Use this form to submit the proposals of your project work (http://bit.ly/WebSci2018SubmitPrjWork). The proposal includes the members of your group, a title and a short description of your proposal and the dataset you intend to use. Sending the form is not enough. Please, do not start working on your proposal straight away; wait for an email from prof. Emanuele Della Valle, which confirms the adequacy of your proposal.

The deadline for those that come to the lectures is October the 16th, 2017. For all the others, make sure that you contact prof. Emanuele Della Valle soon enough w.r.t. the exam session you want to come to. You have to submit the project 1 week before the exam session you want to attend.

Prof. Marco Brambilla obtained several Azure Passes from Microsoft. Please, refer to him to obtain them. The passes last 3 months, and they have a deadline on the activation date.

For those who are working on the project during the term, the 1st mid-term review will take place on November, the 20th, while the 2nd mid-term review will take place on December, the 4th. We prepared two doodles where you can book your time slot to talk with me and Marco: one for the 1st date and one for the 2nd date. We reserved 12 slots because so far we received 12 project proposals. Please put in the doodle the number you received in the email in which the project proposal was approved.

Content-wise, we expect you to be able to answer these questions:
1. what is your problem?
2. why are the chosen datasets useful to solve the problem?
3. which methods and technologies are you using?
4. can you show a partial implementation that shows you can solve the problem?
5. how do you intend to proceed to finish by December 15th-22th?
6. is there anything that is blocking us?

For those who are working on the project during the term, the final evaluation of your project will take place either on December, the 15th or on December, the 18th.
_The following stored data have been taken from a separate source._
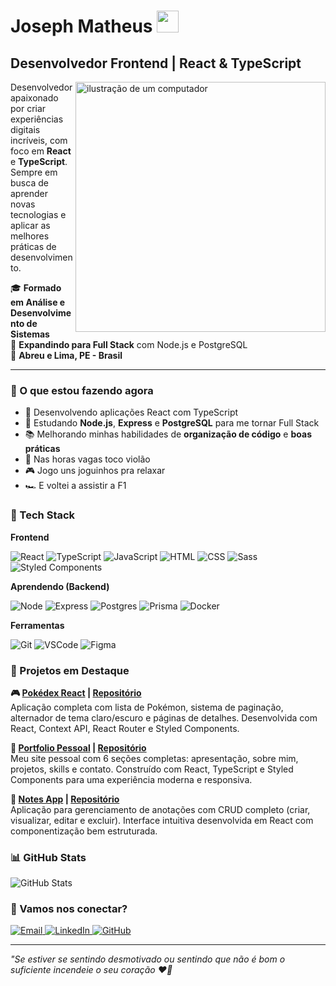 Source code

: # Joseph Matheus <img src="https://user-images.githubusercontent.com/18350557/176309783-0785949b-9127-417c-8b55-ab5a4333674e.gif" width="35px">

## Desenvolvedor Frontend | React & TypeScript

<img src="https://raw.githubusercontent.com/MicaelliMedeiros/micaellimedeiros/master/image/computer-illustration.png" alt="ilustração de um computador" min-width="400px" max-width="400px" width="400px" align="right">

Desenvolvedor apaixonado por criar experiências digitais incríveis, com foco em **React** e **TypeScript**. Sempre em busca de aprender novas tecnologias e aplicar as melhores práticas de desenvolvimento.

🎓 **Formado em Análise e Desenvolvimento de Sistemas**  
🚀 **Expandindo para Full Stack** com Node.js e PostgreSQL  
📍 **Abreu e Lima, PE - Brasil**

---

### 🎯 O que estou fazendo agora

- 🔭 Desenvolvendo aplicações React com TypeScript
- 🌱 Estudando **Node.js**, **Express** e **PostgreSQL** para me tornar Full Stack
- 📚 Melhorando minhas habilidades de **organização de código** e **boas práticas**
- 🎸 Nas horas vagas toco violão
- 🎮 Jogo uns joguinhos pra relaxar  
- 🏎️ E voltei a assistir a F1

### 💼 Tech Stack

**Frontend**

![React](https://skillicons.dev/icons?i=react)
![TypeScript](https://skillicons.dev/icons?i=ts)
![JavaScript](https://skillicons.dev/icons?i=js)
![HTML](https://skillicons.dev/icons?i=html)
![CSS](https://skillicons.dev/icons?i=css)
![Sass](https://skillicons.dev/icons?i=sass)
![Styled Components](https://skillicons.dev/icons?i=styledcomponents)

**Aprendendo (Backend)**

![Node](https://skillicons.dev/icons?i=nodejs)
![Express](https://skillicons.dev/icons?i=express)
![Postgres](https://skillicons.dev/icons?i=postgres)
![Prisma](https://skillicons.dev/icons?i=prisma)
![Docker](https://skillicons.dev/icons?i=docker)

**Ferramentas**

![Git](https://skillicons.dev/icons?i=git)
![VSCode](https://skillicons.dev/icons?i=vscode)
![Figma](https://skillicons.dev/icons?i=figma)

### 🚀 Projetos em Destaque

**🎮 [Pokédex React](https://jm-pokedex-react.vercel.app/) | [Repositório](https://github.com/josephmatheus/pokedex-react)**  
Aplicação completa com lista de Pokémon, sistema de paginação, alternador de tema claro/escuro e páginas de detalhes. Desenvolvida com React, Context API, React Router e Styled Components.

**💼 [Portfolio Pessoal](https://josephmatheus.vercel.app/) | [Repositório](https://github.com/josephmatheus/portfolio)**  
Meu site pessoal com 6 seções completas: apresentação, sobre mim, projetos, skills e contato. Construído com React, TypeScript e Styled Components para uma experiência moderna e responsiva.

**📝 [Notes App](https://joseph-notes-app.vercel.app/) | [Repositório](https://github.com/josephmatheus/react-notes-app)**  
Aplicação para gerenciamento de anotações com CRUD completo (criar, visualizar, editar e excluir). Interface intuitiva desenvolvida em React com componentização bem estruturada.

### 📊 GitHub Stats

<div>
  <img src="http://github-profile-summary-cards.vercel.app/api/cards/profile-details?username=josephmatheus&theme=nightowl" alt="GitHub Stats"/>
</div>

### 🤝 Vamos nos conectar?

<p align="left">
  <a href="mailto:josephmatheus@hotmail.com">
    <img src="https://img.shields.io/badge/-Hotmail-034fa0?style=for-the-badge" alt="Email"/>
  </a>
  <a href="https://www.linkedin.com/in/josephmatheus" target="_blank">
    <img src="https://img.shields.io/badge/-LinkedIn-0077B5?style=for-the-badge&logo=linkedin&logoColor=white" alt="LinkedIn"/>
  </a>
  <a href="https://www.github.com/josephmatheus" target="_blank">
    <img src="https://img.shields.io/badge/-GitHub-181717?style=for-the-badge&logo=github&logoColor=white" alt="GitHub"/>
  </a>
</p>

---

*"Se estiver se sentindo desmotivado ou sentindo que não é bom o suficiente incendeie o seu coração ❤️‍🔥*

<!-- PARA USO POSTERIOR

  <a href="https://github.com/Gurupreet" title="ilustração do mapeamento de linguagens">
    <img align="center" src="https://github-readme-stats-josephmatheus.vercel.app/api/top-langs/?username=josephmatheus&layout=donut&theme=nightowl" alt="ilustração da leitura de linguagens de programação no perfil"/>
  </a>

  <a href="https://github.com/Gurupreet" title="ilustração do mapeamento do perfil">
   <img align="center" src="https://github-readme-stats-josephmatheus.vercel.app/api?username=josephmatheus&show_icons=true&theme=nightowl&line_height=30" alt="Joseph Matheus github stats"/>
  </a>
  
  <a href="https://github.com/josephmatheus">
    <img src="https://streak-stats.demolab.com?user=josephmatheus&theme=nightowl"/>
  </a>
  
  <a href="https://github.com/josephmatheus">
    <img src="http://github-profile-summary-cards.vercel.app/api/cards/profile-details?username=josephmatheus&theme=nightowl"/>
  </a> 

  Spotify:
  ![Alt text](https://spotify-recently-played-readme.vercel.app/api?user=227qho7unwg7m63rn7cdiezwq&width=300)
-->
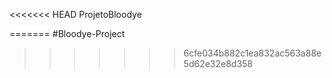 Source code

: <<<<<<< HEAD
﻿ProjetoBloodye
 
=======
#Bloodye-Project
 
>>>>>>> 6cfe034b882c1ea832ac563a88e5d62e32e8d358
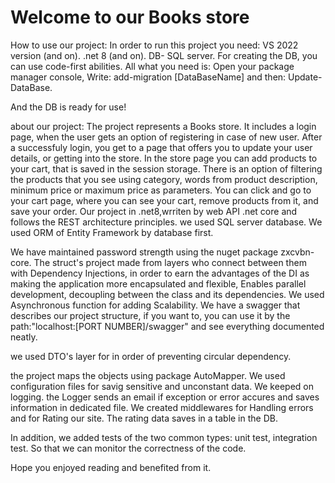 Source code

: # Welcome to our Books store

How to use our project: In order to run this project you need: VS 2022 version (and on). .net 8 (and on). DB- SQL server. 
For creating the DB, you can use code-first abilities. All what you need is: Open your package manager console, Write: add-migration [DataBaseName] and then: Update-DataBase.

And the DB is ready for use!

about our project: 
The project represents a Books store. 
It includes a login page, when the user gets an option of registering in case of new user. 
After a successfuly login, you get to a page that offers you to update your user details, or getting into the store. In the store page you can add products to your cart, that is saved in the session storage. 
There is an option of filtering the products that you see using category, words from product description, minimum price or maximum price as parameters. 
You can click and go to your cart page, where you can see your cart, remove products from it, and save your order. 
Our project in .net8,wrriten by web API .net core and follows the REST architecture principles. we used SQL server database. 
We used ORM of Entity Framework by database first.

We have maintained password strength using the nuget package zxcvbn-core. 
The struct's project made from layers who connect between them with Dependency Injections, in order to earn the advantages of the DI as making the application more encapsulated and flexible, Enables parallel development, decoupling between the class and its dependencies. 
We used Asynchronous function for adding Scalability. 
We have a swagger that describes our project structure, if you want to, you can use it by the path:"localhost:[PORT NUMBER]/swagger" and see everything documented neatly.

we used DTO's layer for in order of preventing circular dependency.

the project maps the objects using package AutoMapper. 
We used configuration files for savig sensitive and unconstant data. 
We keeped on logging. the Logger sends an email if exception or error accures and saves information in dedicated file. 
We created middlewares for Handling errors and for Rating our site. 
The rating data saves in a table in the DB.

In addition, we added tests of the two common types: unit test, integration test. 
So that we can monitor the correctness of the code.

Hope you enjoyed reading and benefited from it.
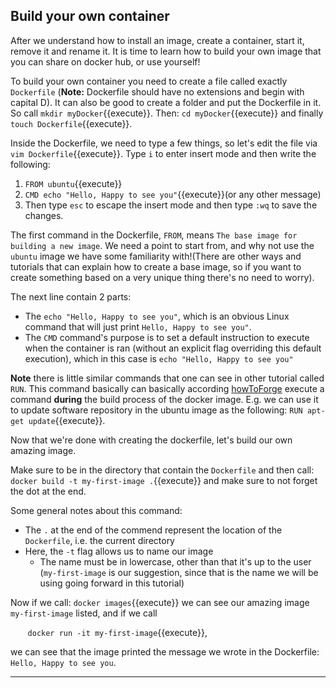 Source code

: ## Build your own container
After we understand how to install an image, create a container, start it, remove it and rename it. It is time to learn how to build your own image that you can share on docker hub, or use yourself!

To build your own container you need to create a file called exactly `Dockerfile` (**Note:** Dockerfile should have no extensions and begin with capital D). It can also be good to create a folder and put the Dockerfile in it. So call `mkdir myDocker`{{execute}}. Then: `cd myDocker`{{execute}} and finally `touch Dockerfile`{{execute}}.

Inside the Dockerfile, we need to type a few things, so let's edit the file via `vim Dockerfile`{{execute}}.
Type `i` to enter insert mode and then write the following:
1. `FROM ubuntu`{{execute}}
2. `CMD echo "Hello, Happy to see you"`{{execute}}(or any other message)
3. Then type `esc` to escape the insert mode and then type `:wq` to save the changes.

 The first command in the Dockerfile, `FROM`, means `The base image for building a new image`. We need a point to start from, and why not use the `ubuntu` image we have some familiarity with!(There are other ways and tutorials that can explain how to create a base image, so if you want to create something based on a very unique thing there's no need to worry).

 The next line contain 2 parts:
 - The `echo "Hello, Happy to see you"`, which is an obvious Linux command that will just print `Hello, Happy to see you"`.
 - The `CMD` command's purpose is to set a default instruction to execute when the container is ran (without an explicit flag overriding this default execution), which in this case is `echo "Hello, Happy to see you"`


 **Note** there is little similar commands that one can see in other tutorial called `RUN`. This command basically can basically according [howToForge](https://www.howtoforge.com/tutorial/how-to-create-docker-images-with-dockerfile/) execute a command **during** the build process of the docker image. E.g. we can use it to update software repository in the ubuntu image as the following:
 `RUN apt-get update`{{execute}}.

 <!--
 TODO Add the answer to the question: "what are the differences between RUN and CMD in a Dockerfile" here.
 https://www.howtoforge.com/tutorial/how-to-create-docker-images-with-dockerfile/

 https://thenewstack.io/docker-basics-how-to-use-dockerfiles/

In the line 35, I wrote some outlines but not sure if the explanation need to be better (have a better comparsion) or the reference need to be better. I had also copied and pasted things dirctly without various changes.
 -->


Now that we're done with creating the dockerfile, let's build our own amazing image.

Make sure to be in the directory that contain the `Dockerfile` and then call:
`docker build -t my-first-image .`{{execute}}
and make sure to not forget the dot at the end.

Some general notes about this command:
- The `.` at the end of the commend represent the location of the `Dockerfile`, i.e. the current directory
- Here, the `-t` flag allows us to name our image 
    - The name must be in lowercase, other than that it's up to the user (`my-first-image` is our suggestion, since that is the name we will be using going forward in this tutorial)

Now if we call:
`docker images`{{execute}} we can see our amazing image `my-first-image` listed, and if we call

&nbsp;&nbsp;&nbsp;&nbsp;&nbsp;&nbsp; `docker run -it my-first-image`{{execute}},

we can see that the image printed the message we wrote in the Dockerfile: `Hello, Happy to see you`.



------------------------------
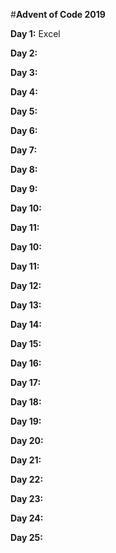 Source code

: 
#**Advent of Code 2019**

**Day 1:** Excel

**Day 2:** 

**Day 3:**

**Day 4:** 

**Day 5:**

**Day 6:** 

**Day 7:**

**Day 8:** 

**Day 9:**

**Day 10:** 

**Day 11:**

**Day 10:** 

**Day 11:**

**Day 12:** 

**Day 13:**

**Day 14:** 

**Day 15:**

**Day 16:** 

**Day 17:**

**Day 18:** 

**Day 19:**

**Day 20:** 

**Day 21:**

**Day 22:** 

**Day 23:**

**Day 24:** 

**Day 25:**
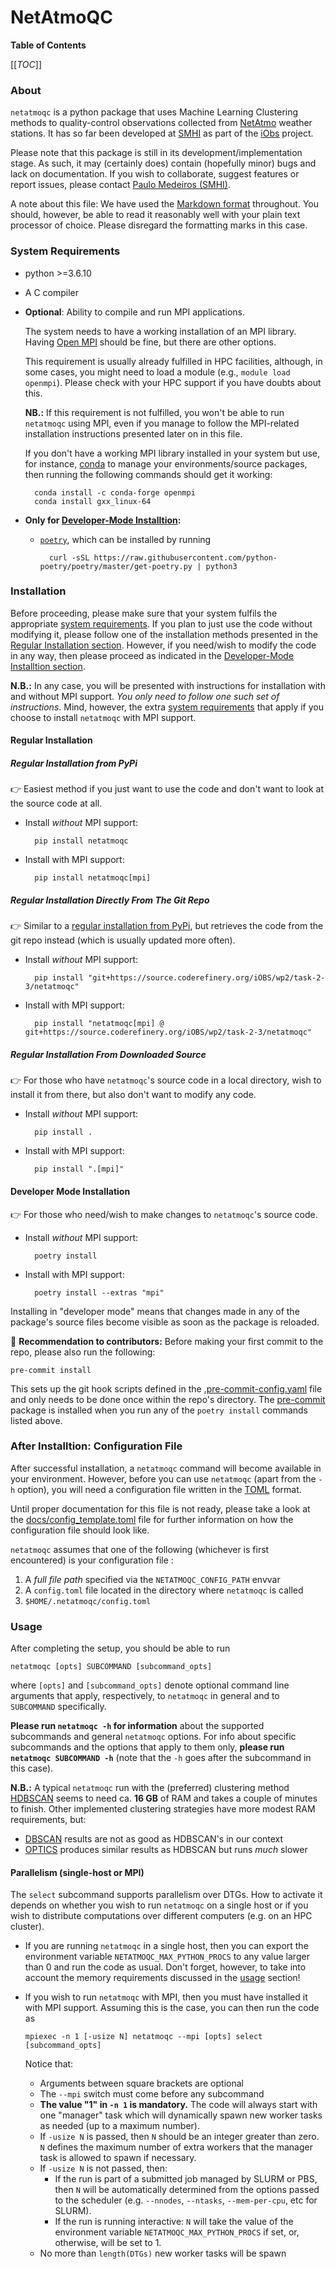 # NetAtmoQC


**Table of Contents**

[[_TOC_]]


### About

`netatmoqc` is a python package that uses Machine Learning Clustering methods to
quality-control observations collected from [NetAtmo](https://www.netatmo.com/en-gb)
weather stations. It has so far been developed at [SMHI](https://www.smhi.se/en)
as part of the [iObs](https://wiki.neic.no/wiki/IOBS) project.

Please note that this package is still in its development/implementation stage.
As such, it may (certainly does) contain (hopefully minor) bugs and lack on
documentation. If you wish to collaborate, suggest features or report issues,
please contact [Paulo Medeiros (SMHI)](mailto:paulo.medeiros@smhi.se).

A note about this file: We have used the
[Markdown format](https://docs.gitlab.com/ee/user/markdown.html) throughout.
You should, however, be able to read it reasonably well with your plain text
processor of choice. Please disregard the formatting marks in this case.


### System Requirements

* python >=3.6.10
* A C compiler

* **Optional**: Ability to compile and run MPI applications.

    The system needs to have a working installation of an MPI library. Having
    [Open MPI](https://www.open-mpi.org/) should be fine, but there are other
    options.

    This requirement is usually already fulfilled in HPC facilities, although,
    in some cases, you might need to load a module (e.g., `module load openmpi`).
    Please check with your HPC support if you have doubts about this.

    **NB.:** If this requirement is not fulfilled, you won't be able to run
    `netatmoqc` using MPI, even if you manage to follow the MPI-related
    installation instructions presented later on in this file.

    If you don't have a working MPI library installed in your system but use,
    for instance, [conda](https://docs.conda.io/projects/conda/en/latest/glossary.html#anaconda-glossary)
    to manage your environments/source packages, then running the following
    commands should get it working:

        conda install -c conda-forge openmpi
        conda install gxx_linux-64

* **Only for
[Developer-Mode Installtion](#developer-mode-installation):**

    * [`poetry`](https://python-poetry.org), which can be installed by running

            curl -sSL https://raw.githubusercontent.com/python-poetry/poetry/master/get-poetry.py | python3


### Installation

Before proceeding, please make sure that your system fulfils the appropriate
[system requirements](#system-requirements). If you plan to just use the code
without modifying it, please follow one of the installation methods presented
in the [Regular Installation section](#regular-installation). However, if you
need/wish to modify the code in any way, then please proceed as indicated in the
[Developer-Mode Installtion section](#developer-mode-installation).

**N.B.:** In any case, you will be presented with instructions for installation
with and without MPI support. *You only need to follow one such set of
instructions*. Mind, however, the extra [system requirements](#system-requirements)
that apply if you choose to install `netatmoqc` with MPI support.


#### Regular Installation
##### Regular Installation from PyPi
:point_right: Easiest method if you just want to use the code and don't want to
look at the source code at all.

* Install *without* MPI support:

        pip install netatmoqc

* Install with MPI support:

        pip install netatmoqc[mpi]


##### Regular Installation Directly From The Git Repo

:point_right: Similar to a [regular installation from PyPi](#regular-installation-from-pypi),
but retrieves the code from the git repo instead (which is usually updated more
often).

* Install *without* MPI support:

        pip install "git+https://source.coderefinery.org/iOBS/wp2/task-2-3/netatmoqc"

* Install with MPI support:

        pip install "netatmoqc[mpi] @ git+https://source.coderefinery.org/iOBS/wp2/task-2-3/netatmoqc"


##### Regular Installation From Downloaded Source

:point_right: For those who have `netatmoqc`'s source code in a local directory,
wish to install it from there, but also don't want to modify any code.

* Install *without* MPI support:

        pip install .

* Install with MPI support:

        pip install ".[mpi]"

#### Developer Mode Installation

:point_right: For those who need/wish to make changes to `netatmoqc`'s
source code.

* Install *without* MPI support:

        poetry install

* Install with MPI support:

        poetry install --extras "mpi"

Installing in "developer mode" means that changes made in any of the package's
source files become visible as soon as the package is reloaded.

:wrench: **Recommendation to contributors:** Before making your first commit to
the repo, please also run the following:

    pre-commit install

This sets up the git hook scripts defined in the
[.pre-commit-config.yaml](.pre-commit-config.yaml) file and only needs to be
done once within the repo's directory. The [pre-commit](https://pre-commit.com)
package is installed when you run any of the `poetry install` commands listed
above.


### After Installtion: Configuration File

After successful installation, a `netatmoqc` command will become available in
your environment. However, before you can use `netatmoqc` (apart from the `-h`
option), you will need a configuration file written in the
[TOML](https://en.wikipedia.org/wiki/TOML) format.

Until proper documentation for this file is not ready, please take a look at the
[docs/config_template.toml](docs/config_template.toml) file for further
information on how the configuration file should look like.


`netatmoqc` assumes that one of the following (whichever is first encountered)
is your configuration file :

1. A *full file path* specified via the `NETATMOQC_CONFIG_PATH` envvar
2. A `config.toml` file located in the directory where `netatmoqc` is called
3. `$HOME/.netatmoqc/config.toml`


### Usage
After completing the setup, you should be able to run

    netatmoqc [opts] SUBCOMMAND [subcommand_opts]

where `[opts]` and `[subcommand_opts]` denote optional command line arguments
that apply, respectively, to `netatmoqc` in general and to `SUBCOMMAND`
specifically.

**Please run `netatmoqc -h` for information** about the supported subcommands
and general `netatmoqc` options. For info about specific subcommands and the
options that apply to them only, **please run `netatmoqc SUBCOMMAND -h`** (note
that the `-h` goes after the subcommand in this case).

**N.B.:** A typical `netatmoqc` run with the (preferred) clustering method
[HDBSCAN](https://hdbscan.readthedocs.io/en/latest/index.html) seems to need ca.
**16 GB** of RAM and takes a couple of minutes to finish. Other implemented
clustering strategies have more modest RAM requirements, but:
  * [DBSCAN](https://scikit-learn.org/stable/modules/generated/sklearn.cluster.DBSCAN.html)
  results are not as good as HDBSCAN's in our context
  * [OPTICS](https://scikit-learn.org/stable/modules/generated/sklearn.cluster.OPTICS.html)
  produces similar results as HDBSCAN but runs *much* slower


#### Parallelism (single-host or MPI)

The `select` subcommand supports parallelism over DTGs. How to activate it
depends on whether you wish to run `netatmoqc` on a single host or if you wish
to distribute computations over different computers (e.g. on an HPC cluster).

  * If you are running `netatmoqc` in a single host, then you can export the
    environment variable `NETATMOQC_MAX_PYTHON_PROCS` to any value larger
    than 0 and run the code as usual. Don't forget, however, to take into
    account the memory requirements discussed in the [usage](#usage) section!

  * If you wish to run `netatmoqc` with MPI, then you must have installed it
    with MPI support. Assuming this is the case, you can then run the code as

        mpiexec -n 1 [-usize N] netatmoqc --mpi [opts] select [subcommand_opts]

    Notice that:
    * Arguments between square brackets are optional
    * The `--mpi` switch must come before any subcommand
    * **The value "1" in `-n 1` is mandatory.** The code will always start with one
      "manager" task which will dynamically spawn new worker tasks as needed
      (up to a maximum number).
    * If `-usize N` is passed, then `N` should be an integer greater than zero.
      `N` defines the maximum number of extra workers that the manager task is
      allowed to spawn if necessary.
    * If `-usize N` is not passed, then:
      * If the run is part of a submitted job managed by SLURM or PBS, then `N`
        will be automatically determined from the options passed to the
        scheduler (e.g. `--nnodes`, `--ntasks`, `--mem-per-cpu`, etc for SLURM).
      * If the run is running interactive: `N` will take the value of the
        environment variable `NETATMOQC_MAX_PYTHON_PROCS` if set, or, otherwise,
        will be set to 1.
    * No more than `length(DTGs)` new worker tasks will be spawn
We prepared a doodle with 12 slots. Please put in the doodle the number you received in the email in which the project proposal was approved.

Content-wise, we expect you to

  1. introduce your project work with some presentation (not necessarily a power point, also text and images in notebooks can do) that describes
    • your problem
    • the chosen datasets
    • the rational of choosing those datasets to address your problem
    • the methods and the technologies you used
  2. show practically what you did (executable notebooks are probably the best support, but you are free to use what you prefer)
  3. conclude with some presentation of the results you obtained

We appreciate if you can leave all this material to us in digital form.